A warrant was placed for this arrest for the murder of Hinds and the injury to Joseph Brooks. But the man abandoned his family and all he knew, never to be seen again. It is rumored that he left the country.

That is how it stands today. We, the community, look at Clark’s abandoned family and wonder. Was it really worth it? Was such hatred and madness necessary? Is Clark even alive? One hears of those souls who kill due to unstable emotions-just like a mad dog — but then commits suicide due to shame and regret. Was this such an instance?

For those of you who say, “this is not who we are,” this is who we are, at least now and here in the present time, that is, in 1868.

Hinds’s funeral procession in Little Rock — consisting of military, state, federal, county, and city officers, as well as fire companies, representatives of black schools, and average citizens — marched from the capitol to the railroad station.

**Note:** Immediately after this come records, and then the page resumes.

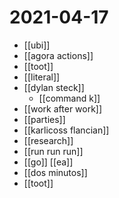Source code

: # 2021-04-17

- [[ubi]]
- [[agora actions]]
- [[toot]]
- [[literal]]
- [[dylan steck]]
  - [[command k]]
- [[work after work]]
- [[parties]]
- [[karlicoss flancian]]
- [[research]]
- [[run run run]]
- [[go]] [[ea]]
- [[dos minutos]]
- [[toot]]

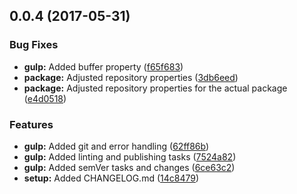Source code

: <a name="0.0.4"></a>
## 0.0.4 (2017-05-31)


### Bug Fixes

* **gulp:** Added buffer property ([f65f683](https://github.com/rokie83/flexgrid/commit/f65f683))
* **package:** Adjusted repository properties ([3db6eed](https://github.com/rokie83/flexgrid/commit/3db6eed))
* **package:** Adjusted repository properties for the actual package ([e4d0518](https://github.com/rokie83/flexgrid/commit/e4d0518))


### Features

* **gulp:** Added git and error handling ([62ff86b](https://github.com/rokie83/flexgrid/commit/62ff86b))
* **gulp:** Added linting and publishing tasks ([7524a82](https://github.com/rokie83/flexgrid/commit/7524a82))
* **gulp:** Added semVer tasks and changes ([6ce63c2](https://github.com/rokie83/flexgrid/commit/6ce63c2))
* **setup:** Added CHANGELOG.md ([14c8479](https://github.com/rokie83/flexgrid/commit/14c8479))



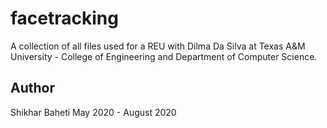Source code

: # facetracking
A collection of all files used for a REU with Dilma Da Silva at Texas A&M University - College of Engineering and Department of Computer Science.

## Author
Shikhar Baheti
May 2020 - August 2020
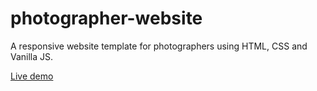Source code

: # photographer-website
A responsive website template for photographers using HTML, CSS and Vanilla JS.

[Live demo](https://mlaversin.github.io/photographer-website/)

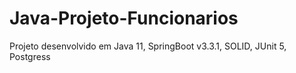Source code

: # Java-Projeto-Funcionarios
Projeto desenvolvido em Java 11, SpringBoot v3.3.1, SOLID, JUnit 5, Postgress
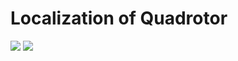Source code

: # Localization of Quadrotor

<p float="left">
  <img src="assets/KLT_tracker_ORB.gif"/>
  <img src="assets/KLT_tracker_ORB2.gif"/> 
</p>
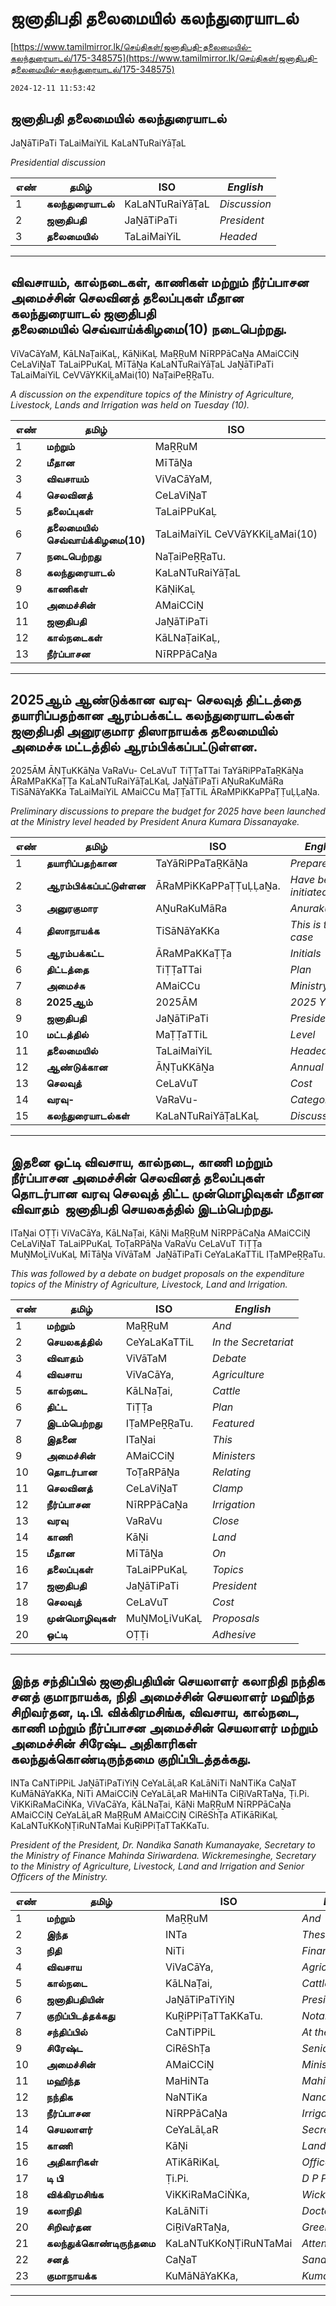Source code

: # ஜனாதிபதி தலைமையில் கலந்துரையாடல்

[https://www.tamilmirror.lk/செய்திகள்/ஜனாதிபதி-தலைமையில்-கலந்துரையாடல்/175-348575](https://www.tamilmirror.lk/செய்திகள்/ஜனாதிபதி-தலைமையில்-கலந்துரையாடல்/175-348575)

`2024-12-11 11:53:42`

## ஜனாதிபதி தலைமையில் கலந்துரையாடல்

JaṈāTiPaTi TaLaiMaiYiL KaLaNTuRaiYāṬaL

*Presidential discussion*

எண்|**தமிழ்**|ISO|*English*
---|---|---|---
1|**கலந்துரையாடல்**|KaLaNTuRaiYāṬaL|*Discussion*
2|**ஜனாதிபதி**|JaṈāTiPaTi|*President*
3|**தலைமையில்**|TaLaiMaiYiL|*Headed*

---

## விவசாயம், கால்நடைகள், காணிகள் மற்றும் நீர்ப்பாசன அமைச்சின் செலவினத் தலைப்புகள் மீதான கலந்துரையாடல் ஜனாதிபதி தலைமையில் செவ்வாய்க்கிழமை(10) நடைபெற்றது.

ViVaCāYaM, KāLNaṬaiKaḶ, KāṆiKaḶ MaṞṞuM NīRPPāCaṈa AMaiCCiṈ CeLaViṈaT TaLaiPPuKaḶ MīTāṈa KaLaNTuRaiYāṬaL JaṈāTiPaTi TaLaiMaiYiL CeVVāYKKiḺaMai(10) NaṬaiPeṞṞaTu.

*A discussion on the expenditure topics of the Ministry of Agriculture, Livestock, Lands and Irrigation was held on Tuesday (10).*

எண்|**தமிழ்**|ISO|*English*
---|---|---|---
1|**மற்றும்**|MaṞṞuM|*And*
2|**மீதான**|MīTāṈa|*On*
3|**விவசாயம்**|ViVaCāYaM,|*Farming*
4|**செலவினத்**|CeLaViṈaT|*Clamp*
5|**தலைப்புகள்**|TaLaiPPuKaḶ|*Topics*
6|**தலைமையில் செவ்வாய்க்கிழமை(10)**|TaLaiMaiYiL CeVVāYKKiḺaMai(10)|*Tuesday (10)*
7|**நடைபெற்றது**|NaṬaiPeṞṞaTu.|*Held*
8|**கலந்துரையாடல்**|KaLaNTuRaiYāṬaL|*Discussion*
9|**காணிகள்**|KāṆiKaḶ|*Lands*
10|**அமைச்சின்**|AMaiCCiṈ|*Ministers*
11|**ஜனாதிபதி**|JaṈāTiPaTi|*President*
12|**கால்நடைகள்**|KāLNaṬaiKaḶ,|*Livestock*
13|**நீர்ப்பாசன**|NīRPPāCaṈa|*Irrigation*

---

## 2025ஆம் ஆண்டுக்கான வரவு- செலவுத் திட்டத்தை தயாரிப்பதற்கான ஆரம்பக்கட்ட கலந்துரையாடல்கள் ஜனாதிபதி அனுரகுமார திஸாநாயக்க தலைமையில் அமைச்சு மட்டத்தில் ஆரம்பிக்கப்பட்டுள்ளன.

2025ĀM ĀṆṬuKKāṈa VaRaVu- CeLaVuT TiṬṬaTTai TaYāRiPPaTaṞKāṈa ĀRaMPaKKaṬṬa KaLaNTuRaiYāṬaLKaḶ JaṈāTiPaTi AṈuRaKuMāRa TiSāNāYaKKa TaLaiMaiYiL AMaiCCu MaṬṬaTTiL ĀRaMPiKKaPPaṬṬuḶḶaṈa.

*Preliminary discussions to prepare the budget for 2025 have been launched at the Ministry level headed by President Anura Kumara Dissanayake.*

எண்|**தமிழ்**|ISO|*English*
---|---|---|---
1|**தயாரிப்பதற்கான**|TaYāRiPPaTaṞKāṈa|*Prepare*
2|**ஆரம்பிக்கப்பட்டுள்ளன**|ĀRaMPiKKaPPaṬṬuḶḶaṈa.|*Have been initiated*
3|**அனுரகுமார**|AṈuRaKuMāRa|*Anurakumara*
4|**திஸாநாயக்க**|TiSāNāYaKKa|*This is the case*
5|**ஆரம்பக்கட்ட**|ĀRaMPaKKaṬṬa|*Initials*
6|**திட்டத்தை**|TiṬṬaTTai|*Plan*
7|**அமைச்சு**|AMaiCCu|*Ministry*
8|**2025ஆம்**|2025ĀM|*2025 Yes*
9|**ஜனாதிபதி**|JaṈāTiPaTi|*President*
10|**மட்டத்தில்**|MaṬṬaTTiL|*Level*
11|**தலைமையில்**|TaLaiMaiYiL|*Headed*
12|**ஆண்டுக்கான**|ĀṆṬuKKāṈa|*Annual*
13|**செலவுத்**|CeLaVuT|*Cost*
14|**வரவு-**|VaRaVu-|*Category*
15|**கலந்துரையாடல்கள்**|KaLaNTuRaiYāṬaLKaḶ|*Discussions*

---

## இதனை ஒட்டி விவசாய, கால்நடை, காணி மற்றும் நீர்ப்பாசன அமைச்சின் செலவினத் தலைப்புகள் தொடர்பான வரவு செலவுத் திட்ட முன்மொழிவுகள் மீதான விவாதம்  ஜனாதிபதி செயலகத்தில் இடம்பெற்றது.

ITaṈai OṬṬi ViVaCāYa, KāLNaṬai, KāṆi MaṞṞuM NīRPPāCaṈa AMaiCCiṈ CeLaViṈaT TaLaiPPuKaḶ ToṬaRPāṈa VaRaVu CeLaVuT TiṬṬa MuṈMoḺiVuKaḶ MīTāṈa ViVāTaM  JaṈāTiPaTi CeYaLaKaTTiL IṬaMPeṞṞaTu.

*This was followed by a debate on budget proposals on the expenditure topics of the Ministry of Agriculture, Livestock, Land and Irrigation.*

எண்|**தமிழ்**|ISO|*English*
---|---|---|---
1|**மற்றும்**|MaṞṞuM|*And*
2|**செயலகத்தில்**|CeYaLaKaTTiL|*In the Secretariat*
3|**விவாதம்**|ViVāTaM |*Debate*
4|**விவசாய**|ViVaCāYa,|*Agriculture*
5|**கால்நடை**|KāLNaṬai,|*Cattle*
6|**திட்ட**|TiṬṬa|*Plan*
7|**இடம்பெற்றது**|IṬaMPeṞṞaTu.|*Featured*
8|**இதனை**|ITaṈai|*This*
9|**அமைச்சின்**|AMaiCCiṈ|*Ministers*
10|**தொடர்பான**|ToṬaRPāṈa|*Relating*
11|**செலவினத்**|CeLaViṈaT|*Clamp*
12|**நீர்ப்பாசன**|NīRPPāCaṈa|*Irrigation*
13|**வரவு**|VaRaVu|*Close*
14|**காணி**|KāṆi|*Land*
15|**மீதான**|MīTāṈa|*On*
16|**தலைப்புகள்**|TaLaiPPuKaḶ|*Topics*
17|**ஜனாதிபதி**|JaṈāTiPaTi|*President*
18|**செலவுத்**|CeLaVuT|*Cost*
19|**முன்மொழிவுகள்**|MuṈMoḺiVuKaḶ|*Proposals*
20|**ஒட்டி**|OṬṬi|*Adhesive*

---

## இந்த சந்திப்பில் ஜனாதிபதியின் செயலாளர் கலாநிதி நந்திக சனத் குமாநாயக்க, நிதி அமைச்சின் செயலாளர் மஹிந்த சிறிவர்தன, டி.பி. விக்கிரமசிங்க, விவசாய, கால்நடை, காணி மற்றும் நீர்ப்பாசன அமைச்சின் செயலாளர் மற்றும் அமைச்சின் சிரேஷ்ட அதிகாரிகள் கலந்துக்கொண்டிருந்தமை குறிப்பிடத்தக்கது.

INTa CaNTiPPiL JaṈāTiPaTiYiṈ CeYaLāḶaR KaLāNiTi NaNTiKa CaṈaT KuMāNāYaKKa, NiTi AMaiCCiṈ CeYaLāḶaR MaHiNTa CiṞiVaRTaṈa, Ṭi.Pi. ViKKiRaMaCiṄKa, ViVaCāYa, KāLNaṬai, KāṆi MaṞṞuM NīRPPāCaṈa AMaiCCiṈ CeYaLāḶaR MaṞṞuM AMaiCCiṈ CiRēShṬa ATiKāRiKaḶ KaLaNTuKKoṆṬiRuNTaMai KuṞiPPiṬaTTaKKaTu.

*President of the President, Dr. Nandika Sanath Kumanayake, Secretary to the Ministry of Finance Mahinda Siriwardena. Wickremesinghe, Secretary to the Ministry of Agriculture, Livestock, Land and Irrigation and Senior Officers of the Ministry.*

எண்|**தமிழ்**|ISO|*English*
---|---|---|---
1|**மற்றும்**|MaṞṞuM|*And*
2|**இந்த**|INTa|*These*
3|**நிதி**|NiTi|*Finance*
4|**விவசாய**|ViVaCāYa,|*Agriculture*
5|**கால்நடை**|KāLNaṬai,|*Cattle*
6|**ஜனாதிபதியின்**|JaṈāTiPaTiYiṈ|*President*
7|**குறிப்பிடத்தக்கது**|KuṞiPPiṬaTTaKKaTu.|*Notable*
8|**சந்திப்பில்**|CaNTiPPiL|*At the meeting*
9|**சிரேஷ்ட**|CiRēShṬa|*Senior*
10|**அமைச்சின்**|AMaiCCiṈ|*Ministers*
11|**மஹிந்த**|MaHiNTa|*Mahinda*
12|**நந்திக**|NaNTiKa|*Nandika*
13|**நீர்ப்பாசன**|NīRPPāCaṈa|*Irrigation*
14|**செயலாளர்**|CeYaLāḶaR|*Secretary*
15|**காணி**|KāṆi|*Land*
16|**அதிகாரிகள்**|ATiKāRiKaḶ|*Officers*
17|**டி பி**|Ṭi.Pi.|*D P P*
18|**விக்கிரமசிங்க**|ViKKiRaMaCiṄKa,|*Wickremesinghe*
19|**கலாநிதி**|KaLāNiTi|*Doctor*
20|**சிறிவர்தன**|CiṞiVaRTaṈa,|*Greenary*
21|**கலந்துக்கொண்டிருந்தமை**|KaLaNTuKKoṆṬiRuNTaMai|*Attended*
22|**சனத்**|CaṈaT|*Sanath*
23|**குமாநாயக்க**|KuMāNāYaKKa,|*Kumanayaka*

---
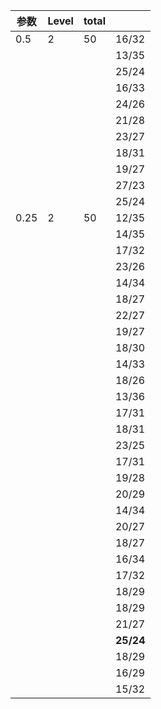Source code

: |参数|Level|total | |
| - | - | - | - |
| 0.5 | 2 | 50 | 16/32 |
| | | | 13/35|
| | | | 25/24|
| | | | 16/33|
| | | | 24/26|
| | | | 21/28|
| | | | 23/27|
| | | | 18/31|
| | | | 19/27|
| | | | 27/23|
| | | | 25/24|
| 0.25 | 2 | 50 | 12/35|
| | | | 14/35|
| | | | 17/32|
| | | | 23/26|
| | | | 14/34|
| | | | 18/27|
| | | | 22/27|
| | | | 19/27|
| | | | 18/30|
| | | | 14/33|
| | | | 18/26|
| | | | 13/36|
| | | | 17/31|
| | | | 18/31|
| | | | 23/25|
| | | | 17/31|
| | | | 19/28|
| | | | 20/29|
| | | | 14/34|
| | | | 20/27|
| | | | 18/27|
| | | | 16/34|
| | | | 17/32|
| | | | 18/29|
| | | | 18/29|
| | | | 21/27|
| | | | **25/24**|
| | | | 18/29|
| | | | 16/29|
| | | | 15/32|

Thousands of colored and white alike paid tribute to the congressman in a funeral procession that was three-quarters of a mile long. It was a massive procession and took an hour to pass by. The silence was full of tears, loss, and regret. Hinds had such integrity and spirit in the face of so much hatred.

And yet, he never quit. He was, gentle man that he was, stopped by buckshot from a Klansman.

We ask ourselves this all the time: Why is it so easy for one man to take another man’s life?

Life stopped

All businesses closed during the procession.

The people of Arkansas, Minnesota, New York, Washington, D. C., and nationwide…mourned. The residents of Little Rock, Arkansas observed a day of mourning, and all retail was stopped. Fifty carriages strong were present. His exquisite metallic coffin was presented for public viewing in the hall between the Senate and the House of Representatives.

Representative James M. Hinds was the first sitting congressman to be assassinated in the United States.

Hinds’s remains were returned to Salem, New York, via railroad transport and interred there in Salem’s Evergreen Cemetery.

Wanda White, Centograph, Congressional Cemetery, Washington, D. C.

He also has an honorary marker, a centograph, in the U.S. Congressional Cemetery in Washington DC. It is located at Range 59, Site 107.

Thank you, Congressman Hinds, for your sacrifice. The Republican Party of Lincoln thanks you. It’s 1868 and we can be sure the Grand Old Party (GOP) will always stand for the abolition of slavery and the rights of humanity for all.

May your spirit, Congressman, the spirit of universal freedom and equality, live on forever.

*Darrow, William B. “The Killing of Congressman James Hinds.” The Arkansas Historical Quarterly, vol. 74, no. 1, 2015, pp. 18–55. JSTOR, www.jstor.org/stable/24477498. Accessed 4 Feb. 2021.